While already predicting equilibrium, Witteveen even expects a fall in premiums, he told the daily Het Financieele Dagblad.
Dutch pension funds had to ask higher contributions, during the poor equity markets. Contributions have reached an all-time high after the regulator made costs-covering premiums mandatory.
Combined with more frugal schemes, higher premiums have led to better coverage ratios of pension funds. According to the DNB’s annual report, the number of pension funds with a coverage of less than 100% has dropped from 190 early 2003 to eight at the end of last year.

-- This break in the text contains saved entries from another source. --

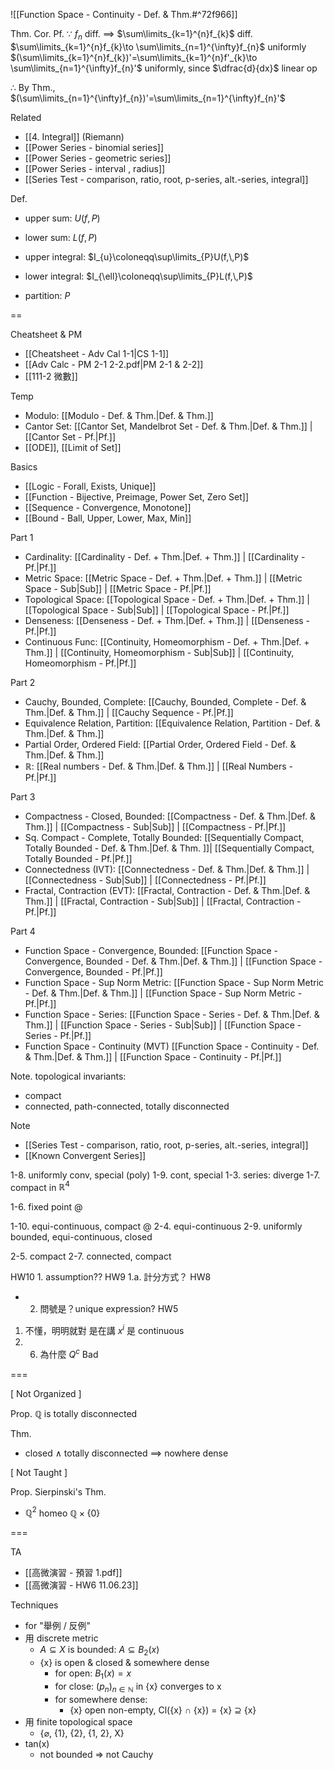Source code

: 
![[Function Space - Continuity - Def. & Thm.#^72f966]]

Thm.
Cor.
Pf.
$\because$  $f_{n}$ diff. $\implies$ $\sum\limits_{k=1}^{n}f_{k}$ diff.
   $\sum\limits_{k=1}^{n}f_{k}\to \sum\limits_{n=1}^{\infty}f_{n}$ uniformly
   $(\sum\limits_{k=1}^{n}f_{k})'=\sum\limits_{k=1}^{n}f'_{k}\to \sum\limits_{n=1}^{\infty}f_{n}'$ uniformly, since $\dfrac{d}{dx}$ linear op

$\therefore$  By Thm., $(\sum\limits_{n=1}^{\infty}f_{n})'=\sum\limits_{n=1}^{\infty}f_{n}'$

Related
- [[4. Integral]] (Riemann)
- [[Power Series - binomial series]]
- [[Power Series - geometric series]]
- [[Power Series - interval , radius]]
- [[Series Test - comparison, ratio, root, p-series, alt.-series, integral]]

Def.
- upper sum: $U(f,\,P)$
- lower sum: $L(f,\,P)$
	
- upper integral: $I_{u}\coloneqq\sup\limits_{P}U(f,\,P)$
- lower integral: $I_{\ell}\coloneqq\sup\limits_{P}L(f,\,P)$
	
- partition: $P$

==

Cheatsheet & PM
- [[Cheatsheet - Adv Cal 1-1|CS 1-1]]
- [[Adv Calc - PM 2-1 2-2.pdf|PM 2-1 & 2-2]] 
- [[111-2 微數]]

Temp
- Modulo:      [[Modulo - Def. & Thm.|Def. & Thm.]]
- Cantor Set:  [[Cantor Set, Mandelbrot Set - Def. & Thm.|Def. & Thm.]] | [[Cantor Set - Pf.|Pf.]]
- [[ODE]], [[Limit of Set]]

Basics
- [[Logic - Forall, Exists, Unique]]
- [[Function - Bijective, Preimage, Power Set, Zero Set]]  
- [[Sequence - Convergence, Monotone]]
- [[Bound - Ball, Upper, Lower, Max, Min]]

Part 1
- Cardinality:        [[Cardinality - Def. + Thm.|Def. + Thm.]] |       [[Cardinality - Pf.|Pf.]]
- Metric Space:       [[Metric Space - Def. + Thm.|Def. + Thm.]] | [[Metric Space - Sub|Sub]] | [[Metric Space - Pf.|Pf.]]
- Topological Space:  [[Topological Space - Def. + Thm.|Def. + Thm.]] | [[Topological Space - Sub|Sub]] | [[Topological Space - Pf.|Pf.]]
- Denseness:          [[Denseness  - Def. + Thm.|Def. + Thm.]] |       [[Denseness - Pf.|Pf.]]
- Continuous Func:    [[Continuity, Homeomorphism - Def. + Thm.|Def. + Thm.]] | [[Continuity, Homeomorphism - Sub|Sub]] | [[Continuity, Homeomorphism - Pf.|Pf.]]

Part 2
- Cauchy, Bounded, Complete:        [[Cauchy, Bounded, Complete - Def. & Thm.|Def. & Thm.]] | [[Cauchy Sequence - Pf.|Pf.]]
- Equivalence Relation, Partition:  [[Equivalence Relation, Partition - Def. & Thm.|Def. & Thm.]]
- Partial Order, Ordered Field:     [[Partial Order, Ordered Field - Def. & Thm.|Def. & Thm.]]
- $\mathbb{R}$:  [[Real numbers - Def. & Thm.|Def. & Thm.]] | [[Real Numbers - Pf.|Pf.]]

Part 3
- Compactness - Closed, Bounded:            [[Compactness - Def. & Thm.|Def. & Thm.]] | [[Compactness - Sub|Sub]] | [[Compactness - Pf.|Pf.]]
- Sq. Compact - Complete, Totally Bounded:  [[Sequentially Compact, Totally Bounded - Def. &  Thm.|Def. & Thm. ]]|       [[Sequentially Compact, Totally Bounded - Pf.|Pf.]]
- Connectedness (IVT):                      [[Connectedness - Def. & Thm.|Def. & Thm.]] | [[Connectedness - Sub|Sub]] | [[Connectedness - Pf.|Pf.]]
- Fractal, Contraction (EVT):               [[Fractal, Contraction - Def. & Thm.|Def. & Thm.]] | [[Fractal, Contraction - Sub|Sub]] | [[Fractal, Contraction - Pf.|Pf.]]

Part 4
- Function Space - Convergence, Bounded:   [[Function Space - Convergence, Bounded - Def. & Thm.|Def. & Thm.]] |       [[Function Space - Convergence, Bounded - Pf.|Pf.]]
- Function Space - Sup Norm Metric:        [[Function Space - Sup Norm Metric - Def. & Thm.|Def. & Thm.]] |       [[Function Space - Sup Norm Metric - Pf.|Pf.]]
- Function Space - Series:                 [[Function Space - Series - Def. & Thm.|Def. & Thm.]] | [[Function Space - Series - Sub|Sub]] | [[Function Space - Series - Pf.|Pf.]]
- Function Space - Continuity (MVT)        [[Function Space - Continuity - Def. & Thm.|Def. & Thm.]] |       [[Function Space - Continuity - Pf.|Pf.]]


Note. topological invariants:
- compact
- connected, path-connected, totally disconnected

Note
- [[Series Test - comparison, ratio, root, p-series, alt.-series, integral]]
- [[Known Convergent Series]]


1-8. uniformly conv, special (poly)
1-9. cont, special
1-3. series: diverge
1-7. compact in $\mathbb{R}^{4}$

1-6. fixed point @

1-10. equi-continuous, compact @
2-4. equi-continuous
2-9. uniformly bounded, equi-continuous, closed

2-5. compact
2-7. connected, compact

HW10 1. assumption??
HW9 1.a. 計分方式？
HW8
- 2. 問號是？unique expression?
HW5
1. 不懂，明明就對 是在講 $x^{i}$ 是 continuous 
2. 6. 為什麼 $Q^{c}$ Bad 



===

\[ Not Organized ]

Prop. $\mathbb{Q}$ is totally disconnected

Thm.
- closed $\land$ totally disconnected $\implies$ nowhere dense


\[ Not Taught ]

Prop. Sierpinski's Thm.
- $\mathbb{Q}^2$ homeo $\mathbb{Q}\times\{0\}$

===

TA
- [[高微演習 - 預習 1.pdf]]
- [[高微演習 - HW6 11.06.23]]

Techniques
- for "舉例 / 反例"
- 用 discrete metric
	- $A\subseteq X$ is bounded: $A\subseteq B_{2}(x)$
	- {x} is open & closed & somewhere dense
		- for open: $B_{1}(x)=x$
		- for close: $(p_n)_{n\in\mathbb{N}}$ in {x} converges to x
		- for somewhere dense:
			- {x} open non-empty, Cl({x} $\cap$ {x}) = {x} $\supseteq$ {x}
- 用 finite topological space
	- {$\varnothing$, {1}, {2}, {1, 2}, X}
- tan(x)
	- not bounded => not Cauchy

If adjustment of the pensions to the rise of prices and salaries is taken into account as well, the average coverage ratio of the Dutch pension schemes is still less than 100%, according to the DNB. “Funds with a shortfall will need to finance their future indexation from higher premiums or higher returns on investments.”
The improved position of pension funds is partly due to considerable cuts, like the change from final salary schemes to average salary schemes, Witteveen explained.
The DNB however said the low interest rates are still casting a shadow over the Dutch pensions industry. A change from the fixed accounting rate of 4% to the market rates – as part of the new financial assessment framework, or FTK – won’t leave much of the progress in 2004, it added.
The average solvability of insurers is – with 236% - more than sufficient, according to the DNB.